Vol. 120, No. 1 (Supplement) 2015
Supplement abstract

Isokinetic evaluation of knee flexors and extensors in young male orienteers

Published 2015-09-30


  • Isokinetic dynamometer,
  • knee flexors/extensors,
  • muscular strength

How to Cite

Turci, M., La Torre, A., Boldrini, L., Respizzi, S., Vernillo, G., & Grassi, G. (2015). Isokinetic evaluation of knee flexors and extensors in young male orienteers. Italian Journal of Anatomy and Embryology, 120(1), 213. Retrieved from https://oajournals.fupress.net/index.php/ijae/article/view/4169


Orienteering races usually develop in wooded lands with large differences in slopes. In addition to the climbs, long descents are frequently covered. Therefore, lower limb muscular strength is necessary to sustain these challenges on rough terrains (1). Eight male orienteers of junior Italian team (OR; age, 19±1.6yr), 8 cross country track and fields experienced runners (TF; 20±4.5yr), and 8 sedentary persons (control group CG; 23±2.7yr), all with right lower limb dominance volunteered. Between groups, no age-, weight-, height-, and BMI-related differences were found (ANOVA, p>0.05). Each participant performed and an isokinetic dynamometer measured 5 repetitions of right and left knee flexion and extension at the angular speeds of 60-120-180-240-300deg/sec respectively. The ratios of peak torques between knee flexors and extensors were also computed, at each angular speed. Descriptive statistics were calculated within subject, group, movement, angular speed, and side.
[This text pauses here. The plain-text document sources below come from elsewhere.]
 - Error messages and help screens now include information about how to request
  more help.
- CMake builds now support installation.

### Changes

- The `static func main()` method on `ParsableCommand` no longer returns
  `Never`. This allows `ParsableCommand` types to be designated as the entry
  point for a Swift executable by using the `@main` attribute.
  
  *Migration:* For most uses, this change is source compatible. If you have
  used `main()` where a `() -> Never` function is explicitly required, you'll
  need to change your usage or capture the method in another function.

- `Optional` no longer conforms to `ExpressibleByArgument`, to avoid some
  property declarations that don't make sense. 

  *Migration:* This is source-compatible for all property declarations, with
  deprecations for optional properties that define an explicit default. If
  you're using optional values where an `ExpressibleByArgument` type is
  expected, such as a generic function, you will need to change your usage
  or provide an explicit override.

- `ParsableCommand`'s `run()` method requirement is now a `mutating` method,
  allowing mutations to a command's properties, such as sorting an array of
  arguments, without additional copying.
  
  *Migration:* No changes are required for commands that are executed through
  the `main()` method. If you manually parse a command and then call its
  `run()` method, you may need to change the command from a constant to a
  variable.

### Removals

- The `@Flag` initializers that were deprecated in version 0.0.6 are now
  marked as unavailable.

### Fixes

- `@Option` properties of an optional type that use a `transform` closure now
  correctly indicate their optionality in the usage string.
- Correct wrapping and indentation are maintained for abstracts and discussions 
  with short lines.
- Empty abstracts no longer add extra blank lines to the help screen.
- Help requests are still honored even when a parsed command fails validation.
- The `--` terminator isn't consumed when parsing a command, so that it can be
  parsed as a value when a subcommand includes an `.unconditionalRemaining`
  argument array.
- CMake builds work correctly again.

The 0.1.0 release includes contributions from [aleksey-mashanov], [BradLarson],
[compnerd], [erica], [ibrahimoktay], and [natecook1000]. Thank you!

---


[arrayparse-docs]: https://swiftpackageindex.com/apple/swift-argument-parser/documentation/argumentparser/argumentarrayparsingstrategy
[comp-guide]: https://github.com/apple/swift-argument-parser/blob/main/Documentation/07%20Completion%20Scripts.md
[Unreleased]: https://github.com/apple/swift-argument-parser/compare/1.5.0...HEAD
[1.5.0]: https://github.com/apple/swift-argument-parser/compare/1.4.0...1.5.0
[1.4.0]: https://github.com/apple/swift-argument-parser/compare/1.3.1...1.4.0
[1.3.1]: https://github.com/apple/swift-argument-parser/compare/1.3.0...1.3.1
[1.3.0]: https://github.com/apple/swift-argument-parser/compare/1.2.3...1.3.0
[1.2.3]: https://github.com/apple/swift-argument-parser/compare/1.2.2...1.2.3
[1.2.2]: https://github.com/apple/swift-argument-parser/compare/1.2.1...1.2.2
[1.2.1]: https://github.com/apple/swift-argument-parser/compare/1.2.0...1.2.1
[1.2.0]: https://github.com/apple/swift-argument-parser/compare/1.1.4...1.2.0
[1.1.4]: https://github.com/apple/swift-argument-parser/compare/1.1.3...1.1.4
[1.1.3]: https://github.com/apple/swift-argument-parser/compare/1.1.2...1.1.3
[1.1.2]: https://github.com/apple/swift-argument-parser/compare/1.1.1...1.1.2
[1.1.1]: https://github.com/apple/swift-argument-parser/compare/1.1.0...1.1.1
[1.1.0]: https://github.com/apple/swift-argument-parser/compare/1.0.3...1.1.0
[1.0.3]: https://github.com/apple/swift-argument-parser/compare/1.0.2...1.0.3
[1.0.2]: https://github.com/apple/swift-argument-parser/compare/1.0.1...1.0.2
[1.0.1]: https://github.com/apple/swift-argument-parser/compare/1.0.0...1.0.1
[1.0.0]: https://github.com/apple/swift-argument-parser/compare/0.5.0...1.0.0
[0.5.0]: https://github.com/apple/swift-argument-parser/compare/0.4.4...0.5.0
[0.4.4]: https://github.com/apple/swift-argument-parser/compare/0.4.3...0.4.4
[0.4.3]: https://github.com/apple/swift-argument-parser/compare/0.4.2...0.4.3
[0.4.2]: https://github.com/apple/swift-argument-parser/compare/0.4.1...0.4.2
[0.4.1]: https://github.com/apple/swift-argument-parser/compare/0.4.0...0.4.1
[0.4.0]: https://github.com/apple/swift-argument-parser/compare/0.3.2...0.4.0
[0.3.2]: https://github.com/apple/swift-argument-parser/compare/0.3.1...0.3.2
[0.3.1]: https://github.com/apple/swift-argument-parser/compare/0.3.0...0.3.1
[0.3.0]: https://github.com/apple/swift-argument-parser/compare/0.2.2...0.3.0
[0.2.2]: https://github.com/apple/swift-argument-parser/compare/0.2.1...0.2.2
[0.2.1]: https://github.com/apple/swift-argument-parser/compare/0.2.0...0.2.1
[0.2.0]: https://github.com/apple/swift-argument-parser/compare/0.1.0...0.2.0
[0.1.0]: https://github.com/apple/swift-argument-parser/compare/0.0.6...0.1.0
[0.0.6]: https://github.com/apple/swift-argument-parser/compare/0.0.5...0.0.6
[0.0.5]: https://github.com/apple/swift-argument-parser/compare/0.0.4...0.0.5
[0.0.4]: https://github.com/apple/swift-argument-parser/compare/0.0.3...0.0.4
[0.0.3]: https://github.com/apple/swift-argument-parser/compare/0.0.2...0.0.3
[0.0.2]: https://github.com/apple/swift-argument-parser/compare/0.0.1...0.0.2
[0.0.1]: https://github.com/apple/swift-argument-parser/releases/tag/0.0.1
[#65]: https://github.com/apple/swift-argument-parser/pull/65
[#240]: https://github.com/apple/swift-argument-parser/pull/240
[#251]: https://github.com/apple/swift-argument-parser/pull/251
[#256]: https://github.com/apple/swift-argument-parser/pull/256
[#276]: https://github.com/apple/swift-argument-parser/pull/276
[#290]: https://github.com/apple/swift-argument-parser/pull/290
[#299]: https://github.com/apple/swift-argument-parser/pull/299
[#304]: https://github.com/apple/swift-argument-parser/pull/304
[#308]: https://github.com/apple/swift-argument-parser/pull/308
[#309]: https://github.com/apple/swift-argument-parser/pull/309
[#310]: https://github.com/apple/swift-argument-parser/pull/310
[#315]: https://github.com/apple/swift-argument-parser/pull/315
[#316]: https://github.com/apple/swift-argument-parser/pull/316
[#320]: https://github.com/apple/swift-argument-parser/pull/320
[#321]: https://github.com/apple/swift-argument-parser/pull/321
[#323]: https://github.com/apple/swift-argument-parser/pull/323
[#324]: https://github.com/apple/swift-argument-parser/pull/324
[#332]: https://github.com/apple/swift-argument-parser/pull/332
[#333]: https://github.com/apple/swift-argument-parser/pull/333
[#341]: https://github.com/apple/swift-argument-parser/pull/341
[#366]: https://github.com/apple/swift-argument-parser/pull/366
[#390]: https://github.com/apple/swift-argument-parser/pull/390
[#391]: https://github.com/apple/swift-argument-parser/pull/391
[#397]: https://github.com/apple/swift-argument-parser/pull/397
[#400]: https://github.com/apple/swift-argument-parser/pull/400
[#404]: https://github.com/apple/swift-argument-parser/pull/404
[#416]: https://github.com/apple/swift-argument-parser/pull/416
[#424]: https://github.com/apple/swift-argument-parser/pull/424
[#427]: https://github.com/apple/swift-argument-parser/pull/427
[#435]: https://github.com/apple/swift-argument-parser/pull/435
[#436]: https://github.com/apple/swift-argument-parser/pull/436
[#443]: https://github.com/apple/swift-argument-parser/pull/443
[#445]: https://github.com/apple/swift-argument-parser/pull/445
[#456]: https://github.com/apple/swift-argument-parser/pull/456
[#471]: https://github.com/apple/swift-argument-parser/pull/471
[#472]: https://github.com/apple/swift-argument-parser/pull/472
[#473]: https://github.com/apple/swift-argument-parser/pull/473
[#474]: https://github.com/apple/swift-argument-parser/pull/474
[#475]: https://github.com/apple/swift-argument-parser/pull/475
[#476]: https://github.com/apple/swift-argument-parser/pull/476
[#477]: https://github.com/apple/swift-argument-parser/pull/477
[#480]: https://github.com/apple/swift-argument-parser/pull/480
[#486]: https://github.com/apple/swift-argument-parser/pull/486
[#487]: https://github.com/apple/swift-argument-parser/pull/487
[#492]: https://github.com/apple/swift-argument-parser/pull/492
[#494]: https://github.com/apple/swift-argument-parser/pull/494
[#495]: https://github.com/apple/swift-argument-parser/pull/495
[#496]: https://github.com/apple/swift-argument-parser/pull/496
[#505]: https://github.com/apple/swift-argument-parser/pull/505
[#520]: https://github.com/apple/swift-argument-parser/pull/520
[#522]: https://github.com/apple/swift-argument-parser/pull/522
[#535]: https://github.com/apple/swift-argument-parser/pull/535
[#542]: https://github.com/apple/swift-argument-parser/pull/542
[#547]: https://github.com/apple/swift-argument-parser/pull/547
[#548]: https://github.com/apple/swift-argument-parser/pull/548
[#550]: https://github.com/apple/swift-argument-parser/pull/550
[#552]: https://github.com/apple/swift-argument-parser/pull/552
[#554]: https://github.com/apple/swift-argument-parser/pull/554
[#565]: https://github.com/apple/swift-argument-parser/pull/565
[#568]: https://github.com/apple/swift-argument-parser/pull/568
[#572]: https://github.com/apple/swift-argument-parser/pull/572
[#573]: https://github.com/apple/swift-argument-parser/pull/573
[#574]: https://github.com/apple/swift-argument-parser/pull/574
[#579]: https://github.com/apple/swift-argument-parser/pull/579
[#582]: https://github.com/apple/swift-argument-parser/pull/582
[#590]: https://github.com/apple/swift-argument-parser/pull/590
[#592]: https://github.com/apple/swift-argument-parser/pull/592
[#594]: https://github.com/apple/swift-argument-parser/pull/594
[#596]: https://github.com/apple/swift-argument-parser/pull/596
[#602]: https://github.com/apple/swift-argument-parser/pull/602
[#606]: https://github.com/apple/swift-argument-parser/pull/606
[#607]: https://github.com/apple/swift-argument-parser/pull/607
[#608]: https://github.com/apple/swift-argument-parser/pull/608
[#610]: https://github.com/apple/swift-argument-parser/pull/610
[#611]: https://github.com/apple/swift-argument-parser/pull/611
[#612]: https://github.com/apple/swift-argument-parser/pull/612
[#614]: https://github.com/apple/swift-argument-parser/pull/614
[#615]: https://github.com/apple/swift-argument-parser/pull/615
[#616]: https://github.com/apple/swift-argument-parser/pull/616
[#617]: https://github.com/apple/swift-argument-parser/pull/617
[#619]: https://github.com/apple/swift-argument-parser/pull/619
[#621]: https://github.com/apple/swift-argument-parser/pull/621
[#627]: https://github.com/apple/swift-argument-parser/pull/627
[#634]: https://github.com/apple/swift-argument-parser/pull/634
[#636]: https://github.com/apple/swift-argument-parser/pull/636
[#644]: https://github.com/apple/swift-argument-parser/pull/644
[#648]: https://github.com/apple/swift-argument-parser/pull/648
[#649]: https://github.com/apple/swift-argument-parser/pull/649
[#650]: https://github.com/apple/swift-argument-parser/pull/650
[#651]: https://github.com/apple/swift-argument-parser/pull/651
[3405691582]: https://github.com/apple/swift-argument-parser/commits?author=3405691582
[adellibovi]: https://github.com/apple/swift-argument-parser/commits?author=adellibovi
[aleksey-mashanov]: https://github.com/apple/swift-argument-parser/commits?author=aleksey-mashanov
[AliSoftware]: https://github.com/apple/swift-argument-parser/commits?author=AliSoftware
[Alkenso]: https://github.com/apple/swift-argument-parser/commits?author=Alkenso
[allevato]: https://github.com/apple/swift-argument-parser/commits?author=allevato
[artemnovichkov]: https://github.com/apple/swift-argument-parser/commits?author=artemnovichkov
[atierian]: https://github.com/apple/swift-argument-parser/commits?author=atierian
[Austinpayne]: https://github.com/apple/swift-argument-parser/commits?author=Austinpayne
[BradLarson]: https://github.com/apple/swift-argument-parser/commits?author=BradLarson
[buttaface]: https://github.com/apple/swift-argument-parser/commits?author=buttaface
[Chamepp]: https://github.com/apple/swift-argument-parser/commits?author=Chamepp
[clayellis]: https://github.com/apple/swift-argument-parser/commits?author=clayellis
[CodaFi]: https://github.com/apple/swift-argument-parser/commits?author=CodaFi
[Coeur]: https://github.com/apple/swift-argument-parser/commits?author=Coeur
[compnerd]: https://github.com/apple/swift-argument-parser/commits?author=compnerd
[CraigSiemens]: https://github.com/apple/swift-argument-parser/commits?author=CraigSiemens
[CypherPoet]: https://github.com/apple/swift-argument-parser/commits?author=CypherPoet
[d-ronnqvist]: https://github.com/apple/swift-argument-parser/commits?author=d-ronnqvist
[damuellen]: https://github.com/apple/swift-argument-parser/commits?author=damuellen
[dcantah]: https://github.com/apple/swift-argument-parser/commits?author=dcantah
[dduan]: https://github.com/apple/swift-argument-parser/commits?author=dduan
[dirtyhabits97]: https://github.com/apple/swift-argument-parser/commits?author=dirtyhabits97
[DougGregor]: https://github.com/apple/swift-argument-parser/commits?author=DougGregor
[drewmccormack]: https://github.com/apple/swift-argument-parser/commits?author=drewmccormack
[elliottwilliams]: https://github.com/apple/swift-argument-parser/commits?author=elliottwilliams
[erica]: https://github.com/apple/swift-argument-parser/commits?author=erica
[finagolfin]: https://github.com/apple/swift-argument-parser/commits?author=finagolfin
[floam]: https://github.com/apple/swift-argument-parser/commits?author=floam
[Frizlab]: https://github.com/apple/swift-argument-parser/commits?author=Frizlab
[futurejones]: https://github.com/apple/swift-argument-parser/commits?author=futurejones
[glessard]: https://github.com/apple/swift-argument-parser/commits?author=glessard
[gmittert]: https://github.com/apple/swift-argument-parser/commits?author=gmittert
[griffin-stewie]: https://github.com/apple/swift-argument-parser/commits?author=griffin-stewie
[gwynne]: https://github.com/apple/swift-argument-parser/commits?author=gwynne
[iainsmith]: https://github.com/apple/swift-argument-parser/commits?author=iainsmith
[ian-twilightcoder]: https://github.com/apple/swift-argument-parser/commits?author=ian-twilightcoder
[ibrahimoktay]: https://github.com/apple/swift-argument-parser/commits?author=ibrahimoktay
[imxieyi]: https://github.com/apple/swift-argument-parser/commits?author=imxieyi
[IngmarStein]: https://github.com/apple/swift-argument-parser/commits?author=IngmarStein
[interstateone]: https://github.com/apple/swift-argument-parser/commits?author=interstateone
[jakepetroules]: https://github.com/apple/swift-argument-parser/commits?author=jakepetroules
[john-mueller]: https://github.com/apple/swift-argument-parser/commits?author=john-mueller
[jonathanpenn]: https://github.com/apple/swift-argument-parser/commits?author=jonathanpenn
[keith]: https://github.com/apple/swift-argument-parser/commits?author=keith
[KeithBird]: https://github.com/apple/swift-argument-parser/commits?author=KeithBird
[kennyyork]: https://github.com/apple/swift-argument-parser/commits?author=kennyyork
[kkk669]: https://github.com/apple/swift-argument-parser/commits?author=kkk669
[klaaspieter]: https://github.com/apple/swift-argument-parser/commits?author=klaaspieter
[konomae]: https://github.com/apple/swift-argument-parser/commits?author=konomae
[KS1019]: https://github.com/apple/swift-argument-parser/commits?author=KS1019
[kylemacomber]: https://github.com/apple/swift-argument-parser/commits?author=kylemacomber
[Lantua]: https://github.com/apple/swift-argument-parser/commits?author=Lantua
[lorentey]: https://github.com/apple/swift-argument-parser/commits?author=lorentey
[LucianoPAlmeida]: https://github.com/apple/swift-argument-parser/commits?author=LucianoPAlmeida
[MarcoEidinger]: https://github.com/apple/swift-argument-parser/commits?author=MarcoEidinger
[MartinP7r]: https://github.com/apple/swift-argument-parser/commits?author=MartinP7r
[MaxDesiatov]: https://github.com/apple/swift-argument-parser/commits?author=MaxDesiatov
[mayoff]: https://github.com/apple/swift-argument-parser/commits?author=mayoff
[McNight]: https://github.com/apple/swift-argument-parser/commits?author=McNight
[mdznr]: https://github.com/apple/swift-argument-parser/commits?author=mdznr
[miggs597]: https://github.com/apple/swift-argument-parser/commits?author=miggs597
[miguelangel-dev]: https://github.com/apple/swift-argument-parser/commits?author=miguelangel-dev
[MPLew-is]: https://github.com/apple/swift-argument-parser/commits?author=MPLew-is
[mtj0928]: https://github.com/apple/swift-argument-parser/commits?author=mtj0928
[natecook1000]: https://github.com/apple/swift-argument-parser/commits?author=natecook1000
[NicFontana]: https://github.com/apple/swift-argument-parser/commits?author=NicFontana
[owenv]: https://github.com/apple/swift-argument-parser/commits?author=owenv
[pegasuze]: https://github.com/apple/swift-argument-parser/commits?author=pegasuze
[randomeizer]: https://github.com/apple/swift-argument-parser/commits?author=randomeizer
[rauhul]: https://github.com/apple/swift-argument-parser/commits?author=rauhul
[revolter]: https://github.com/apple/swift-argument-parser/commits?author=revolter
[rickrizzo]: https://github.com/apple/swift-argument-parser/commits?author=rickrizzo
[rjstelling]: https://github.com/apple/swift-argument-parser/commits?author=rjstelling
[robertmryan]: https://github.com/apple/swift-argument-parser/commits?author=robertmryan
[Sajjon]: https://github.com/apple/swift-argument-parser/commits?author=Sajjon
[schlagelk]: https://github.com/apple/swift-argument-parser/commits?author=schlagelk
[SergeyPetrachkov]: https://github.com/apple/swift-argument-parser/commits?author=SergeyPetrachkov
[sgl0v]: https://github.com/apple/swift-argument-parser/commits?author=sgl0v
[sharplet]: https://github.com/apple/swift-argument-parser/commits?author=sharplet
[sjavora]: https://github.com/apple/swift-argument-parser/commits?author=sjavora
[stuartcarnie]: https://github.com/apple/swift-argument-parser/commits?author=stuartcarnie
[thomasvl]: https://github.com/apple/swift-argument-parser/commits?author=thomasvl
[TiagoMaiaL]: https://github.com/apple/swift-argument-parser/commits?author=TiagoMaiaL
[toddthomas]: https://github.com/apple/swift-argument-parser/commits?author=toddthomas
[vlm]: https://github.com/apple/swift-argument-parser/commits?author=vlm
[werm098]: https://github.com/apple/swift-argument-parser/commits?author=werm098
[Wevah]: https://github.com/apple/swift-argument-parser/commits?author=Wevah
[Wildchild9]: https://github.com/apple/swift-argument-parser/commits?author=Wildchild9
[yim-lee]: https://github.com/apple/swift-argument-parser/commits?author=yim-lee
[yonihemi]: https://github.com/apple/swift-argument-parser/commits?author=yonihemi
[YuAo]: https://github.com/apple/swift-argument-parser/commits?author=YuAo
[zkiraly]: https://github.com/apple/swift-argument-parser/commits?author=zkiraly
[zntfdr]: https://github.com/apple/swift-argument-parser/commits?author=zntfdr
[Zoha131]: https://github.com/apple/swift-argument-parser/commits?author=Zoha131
For each movement, the effects of group and side, and group×side interactions on peak torques at different speeds were compared by ANOVA (statistical significance 5%). On average within group, flexor and extensor muscles of the right knee were stronger than those of contralateral limb, but no significant differences were found. Side-related differences were similar in all groups (p>0.05). In both sides and movements at each angular speed, OR performed larger peak torques than TF and CG (p<0.001). For each angular velocity, the ratios between flexors and extensors were larger in OR (p<0.001). For orienteers, overcoming natural obstacles, and engaging eccentric work of knee muscles when running downhill could represent effective training tools. Data could be of interest for athletes, coaches, physical therapists, and physicians to set efficient training plans, to prevent trauma, and to define rehabilitation treatments. Further investigations should be extended to other muscular districts, and to other sports.